Dashboard
DAG ID: dashboard
Schedule: Daily at 00:00 UTC (0 0 * * *)
File: dags/dashboard.py
What It Does
Computes Knowledge Graph statistics by executing SPARQL queries against the Virtuoso triplestore and stores the results in a SQLite database. This database powers the Apache Superset analytics dashboard, which provides interactive visualisations of MSE-KG content without requiring SPARQL expertise.
The DAG performs a daily snapshot of the graph's state, enabling time-series tracking of growth, content distribution, and structural evolution.
Automatic scheduling
This DAG runs automatically every day at midnight UTC. No manual triggering is required.
Architecture
graph LR
V["Virtuoso<br/>Triplestore<br/>━━━━━━━━━━━<br/>5 named graphs"] -->|"13 SPARQL<br/>queries"| DAG["dashboard DAG<br/>━━━━━━━━━━━<br/>Parse JSON results<br/>Build DataFrames"]
DAG -->|"pandas<br/>to_sql()"| DB[("SQLite<br/>━━━━━━━━━━━<br/>12 tables<br/>12 latest views")]
DB -->|"SQL<br/>queries"| SUP["Apache Superset<br/>━━━━━━━━━━━<br/>Charts, filters,<br/>interactive dashboards"]

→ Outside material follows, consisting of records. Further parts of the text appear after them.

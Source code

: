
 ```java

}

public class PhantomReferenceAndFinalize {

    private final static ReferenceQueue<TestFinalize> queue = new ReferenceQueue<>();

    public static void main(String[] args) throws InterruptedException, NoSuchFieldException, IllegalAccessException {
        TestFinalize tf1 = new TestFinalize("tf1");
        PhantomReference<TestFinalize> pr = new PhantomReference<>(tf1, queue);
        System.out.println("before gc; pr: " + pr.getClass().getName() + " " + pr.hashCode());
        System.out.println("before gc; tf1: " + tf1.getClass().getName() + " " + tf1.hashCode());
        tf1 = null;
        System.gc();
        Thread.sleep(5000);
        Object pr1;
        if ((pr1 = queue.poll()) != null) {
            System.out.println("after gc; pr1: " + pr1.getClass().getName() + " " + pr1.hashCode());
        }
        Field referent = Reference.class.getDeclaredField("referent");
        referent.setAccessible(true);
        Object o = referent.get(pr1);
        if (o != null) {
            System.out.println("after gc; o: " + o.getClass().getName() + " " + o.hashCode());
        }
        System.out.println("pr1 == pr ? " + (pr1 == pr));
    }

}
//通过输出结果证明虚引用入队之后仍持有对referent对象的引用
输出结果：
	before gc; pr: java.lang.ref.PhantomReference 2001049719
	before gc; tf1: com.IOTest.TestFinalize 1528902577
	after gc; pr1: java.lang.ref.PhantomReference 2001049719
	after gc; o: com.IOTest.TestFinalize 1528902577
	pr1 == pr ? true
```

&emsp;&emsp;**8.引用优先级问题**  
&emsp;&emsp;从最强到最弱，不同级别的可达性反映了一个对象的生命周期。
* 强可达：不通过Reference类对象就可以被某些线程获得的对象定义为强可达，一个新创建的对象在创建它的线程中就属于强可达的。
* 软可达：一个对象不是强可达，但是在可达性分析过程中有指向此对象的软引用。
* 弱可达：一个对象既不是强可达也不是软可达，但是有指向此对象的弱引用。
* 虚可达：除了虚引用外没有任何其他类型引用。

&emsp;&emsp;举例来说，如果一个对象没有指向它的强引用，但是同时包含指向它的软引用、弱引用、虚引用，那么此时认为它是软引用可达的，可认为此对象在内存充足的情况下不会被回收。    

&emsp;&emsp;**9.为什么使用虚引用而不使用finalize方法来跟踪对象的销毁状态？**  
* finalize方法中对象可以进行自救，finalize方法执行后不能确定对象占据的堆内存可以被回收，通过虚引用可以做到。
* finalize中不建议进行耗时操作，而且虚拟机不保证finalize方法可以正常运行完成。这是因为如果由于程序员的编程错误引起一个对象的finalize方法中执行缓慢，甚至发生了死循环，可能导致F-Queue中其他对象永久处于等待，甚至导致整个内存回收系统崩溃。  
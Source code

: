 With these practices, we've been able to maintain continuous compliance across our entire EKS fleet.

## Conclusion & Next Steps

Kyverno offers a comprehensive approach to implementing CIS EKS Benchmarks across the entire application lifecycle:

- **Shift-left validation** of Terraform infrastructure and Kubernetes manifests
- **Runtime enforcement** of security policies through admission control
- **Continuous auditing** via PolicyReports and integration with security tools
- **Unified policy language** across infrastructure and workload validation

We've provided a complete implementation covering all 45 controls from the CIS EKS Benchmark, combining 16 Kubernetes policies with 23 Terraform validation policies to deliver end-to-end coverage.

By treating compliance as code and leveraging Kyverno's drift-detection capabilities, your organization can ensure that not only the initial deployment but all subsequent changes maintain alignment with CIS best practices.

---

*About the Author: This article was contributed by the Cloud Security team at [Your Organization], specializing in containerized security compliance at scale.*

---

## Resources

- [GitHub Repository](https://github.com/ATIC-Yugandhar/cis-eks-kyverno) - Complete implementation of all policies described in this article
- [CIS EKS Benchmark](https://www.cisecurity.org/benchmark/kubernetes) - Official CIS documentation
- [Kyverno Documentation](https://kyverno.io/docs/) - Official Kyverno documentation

style V fill:#e3f2fd,stroke:#1565c0
style DAG fill:#fff3e0,stroke:#e65100
style DB fill:#f3e5f5,stroke:#6a1b9a
style SUP fill:#e8f5e9,stroke:#2e7d32
Task Chain
graph LR
A["preflight"] --> B["ensure_tables"]
B --> C["list_mse_graphs"]
C --> D["11 parallel<br/>write tasks"]
D --> E["ensure_latest_views"]
style A fill:#e8eaf6,stroke:#283593
style B fill:#fff3e0,stroke:#e65100
style C fill:#e3f2fd,stroke:#1565c0
style D fill:#f3e5f5,stroke:#6a1b9a
style E fill:#e8f5e9,stroke:#2e7d32
SPARQL Queries
The DAG executes 13 distinct SPARQL query patterns against Virtuoso, each targeting the 5 MSE-KG named graphs. Queries use HTTP Digest authentication and return JSON results.
Graph Discovery
SELECT DISTINCT ?g
WHERE {
GRAPH ?g { ?s ?p ?o }
FILTER(STRSTARTS(STR(?g), "https://nfdi.fiz-karlsruhe.de/matwerk"))
}
Per-Graph Metrics
| Query | Purpose | Key Pattern |
|---|---|---|
| Triple & Subject Counts | Graph size | COUNT(*) AS ?triples, COUNT(DISTINCT ?s) AS ?subjects |
| Class Counts | Instance distribution per class | ?s a ?class grouped, top 200 |
| Property Usage | Predicate frequency | ?s ?p ?o grouped by ?p, top 100 |
| Sankey Edges | Class → Property relationships | Joins ?s a ?sourceClass with ?s ?p ?o, top 300 |
| Entity Type Counts | Concept distribution | ?entity a ?Concept, top 500 |
| Top 10 Concepts | Ranked concepts | Same + ROW_NUMBER() window function |
| Dataset Types | Counts by dataset class | VALUES ?class { NFDI_0000009 ... } |
| Dataset Details | Title, creator, affiliation, link | Property path traversal via IAO_0000235, BFO_0000178 |
| Content Counts | High-level summary | Distinct datasets, publications, events |
| Organizations by City | Geographic distribution | ?org BFO_0000171 ?city |
| Top Orgs by People | Affiliation ranking | ?person RO_0000057 ?process, top 50 |
Dataset Detail Query (Example)
SELECT DISTINCT ?dataset
(SAMPLE(?title) AS ?title)
(SAMPLE(?creator) AS ?creator)
(SAMPLE(?aff) AS ?creator_affiliation)
(SAMPLE(?link) AS ?link)
WHERE {
GRAPH <{graph}> {
?dataset a <https://nfdi.fiz-karlsruhe.de/ontology/NFDI_0000009> .
OPTIONAL {
?dataset <http://purl.obolibrary.org/obo/IAO_0000235> ?titleNode .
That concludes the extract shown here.